So, a Compaq nx7010, a business laptop from 2004. It has had plenty of software and hardware mods alike. Let's start with the software.
It's running run-off-the-mill Debian 9, with a custom kernel. The reason why it's running that version of Debian is because of bugs in the network driver (ipw2200) in Debian 10, causing it to disconnect after a day or so. Less of an issue in Debian 9, and seemingly fixed by upgrading the kernel to a custom one. And the kernel is actually one of the things where you can save heaps of space when you do it yourself. The kernel package itself is 8.4MB for this one. The headers are 7.4MB. The stock kernels on the other hand (4.19 at downstream revisions 9, 10 and 13) took up a whole GB of space combined. That is how much I've been able to remove, even from headless systems. The stock kernels are incredibly bloated for what they are.
Other than that, most of the data storage is done through NFS over WiFi, which is actually faster than what is inside this laptop (a CF card which I will get to later).

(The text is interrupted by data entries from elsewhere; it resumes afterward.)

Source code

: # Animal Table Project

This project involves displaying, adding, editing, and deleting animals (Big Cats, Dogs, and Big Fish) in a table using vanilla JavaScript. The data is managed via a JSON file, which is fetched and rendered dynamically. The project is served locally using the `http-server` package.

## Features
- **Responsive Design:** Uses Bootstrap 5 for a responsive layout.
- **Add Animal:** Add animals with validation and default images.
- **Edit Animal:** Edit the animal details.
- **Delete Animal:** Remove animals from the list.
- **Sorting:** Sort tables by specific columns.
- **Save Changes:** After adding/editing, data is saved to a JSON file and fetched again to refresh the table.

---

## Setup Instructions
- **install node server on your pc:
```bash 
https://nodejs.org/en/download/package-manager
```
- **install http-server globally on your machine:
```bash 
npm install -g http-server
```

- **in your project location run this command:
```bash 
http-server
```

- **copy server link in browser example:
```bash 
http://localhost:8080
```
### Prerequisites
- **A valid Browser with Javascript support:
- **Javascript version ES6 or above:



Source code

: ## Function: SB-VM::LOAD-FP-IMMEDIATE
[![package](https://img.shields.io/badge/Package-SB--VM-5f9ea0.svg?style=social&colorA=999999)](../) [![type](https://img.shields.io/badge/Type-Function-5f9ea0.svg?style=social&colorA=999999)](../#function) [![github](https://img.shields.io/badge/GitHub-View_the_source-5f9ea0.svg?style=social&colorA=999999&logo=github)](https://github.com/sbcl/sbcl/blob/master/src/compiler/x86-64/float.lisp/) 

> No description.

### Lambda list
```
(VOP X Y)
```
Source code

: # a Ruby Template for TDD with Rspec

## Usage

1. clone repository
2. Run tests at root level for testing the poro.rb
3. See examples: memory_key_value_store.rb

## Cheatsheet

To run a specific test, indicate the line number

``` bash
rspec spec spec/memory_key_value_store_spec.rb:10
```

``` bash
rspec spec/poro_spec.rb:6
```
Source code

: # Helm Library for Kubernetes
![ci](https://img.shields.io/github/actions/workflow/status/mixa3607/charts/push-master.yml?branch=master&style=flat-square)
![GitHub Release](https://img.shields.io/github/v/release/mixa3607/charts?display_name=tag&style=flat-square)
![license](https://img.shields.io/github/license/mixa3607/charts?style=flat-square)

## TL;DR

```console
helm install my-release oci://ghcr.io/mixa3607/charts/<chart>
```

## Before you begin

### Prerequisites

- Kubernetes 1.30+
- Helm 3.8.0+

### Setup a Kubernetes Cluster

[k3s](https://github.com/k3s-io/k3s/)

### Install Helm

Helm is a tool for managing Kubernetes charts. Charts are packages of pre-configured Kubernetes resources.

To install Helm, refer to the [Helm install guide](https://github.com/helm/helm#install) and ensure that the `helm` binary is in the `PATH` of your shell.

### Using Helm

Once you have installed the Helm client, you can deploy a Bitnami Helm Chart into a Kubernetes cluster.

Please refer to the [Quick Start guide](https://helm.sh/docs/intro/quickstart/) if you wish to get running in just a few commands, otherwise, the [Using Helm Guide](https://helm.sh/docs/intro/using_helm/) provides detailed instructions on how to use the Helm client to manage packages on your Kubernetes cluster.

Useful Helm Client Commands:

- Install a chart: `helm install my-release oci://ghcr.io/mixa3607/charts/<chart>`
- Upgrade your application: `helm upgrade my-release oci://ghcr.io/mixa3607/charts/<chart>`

Now let's talk hardware. And at age 17, you can imagine that it has seen quite a bit of maintenance there. The easiest mod is probably the flash mod. These old laptops use IDE for storage rather than SATA. Now the nice thing about IDE is that it actually lives on to this very day, in CF cards. The pinout is exactly the same. So you can use passive IDE-CF adapters and plug in a CF card. Easy!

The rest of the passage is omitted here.